> [What the task requires] For the data below, report only the number of lines containing the string "MiApiCompany".

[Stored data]
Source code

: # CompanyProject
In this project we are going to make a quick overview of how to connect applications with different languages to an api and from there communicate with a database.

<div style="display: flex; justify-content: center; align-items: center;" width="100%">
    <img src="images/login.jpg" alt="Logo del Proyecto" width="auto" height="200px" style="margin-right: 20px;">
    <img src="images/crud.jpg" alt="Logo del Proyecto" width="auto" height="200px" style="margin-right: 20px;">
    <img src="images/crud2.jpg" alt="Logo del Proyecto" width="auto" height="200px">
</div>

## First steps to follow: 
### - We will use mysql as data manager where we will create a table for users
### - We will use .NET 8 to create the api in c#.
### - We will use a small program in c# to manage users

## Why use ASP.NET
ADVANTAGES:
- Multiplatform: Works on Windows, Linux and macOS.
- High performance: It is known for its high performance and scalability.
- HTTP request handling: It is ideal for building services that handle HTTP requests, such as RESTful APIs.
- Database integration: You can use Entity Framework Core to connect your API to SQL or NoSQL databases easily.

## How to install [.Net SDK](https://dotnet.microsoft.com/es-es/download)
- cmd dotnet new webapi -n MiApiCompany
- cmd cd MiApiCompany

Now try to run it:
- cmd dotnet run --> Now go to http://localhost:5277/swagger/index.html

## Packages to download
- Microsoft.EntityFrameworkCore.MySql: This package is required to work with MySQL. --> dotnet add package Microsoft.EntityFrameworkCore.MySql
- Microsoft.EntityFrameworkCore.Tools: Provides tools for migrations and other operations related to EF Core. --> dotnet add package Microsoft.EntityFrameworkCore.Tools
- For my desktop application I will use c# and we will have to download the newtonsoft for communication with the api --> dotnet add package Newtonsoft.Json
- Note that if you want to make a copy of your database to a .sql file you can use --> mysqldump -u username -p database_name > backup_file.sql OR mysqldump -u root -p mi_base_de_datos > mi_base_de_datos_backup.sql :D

> [Answer for this exercise] 2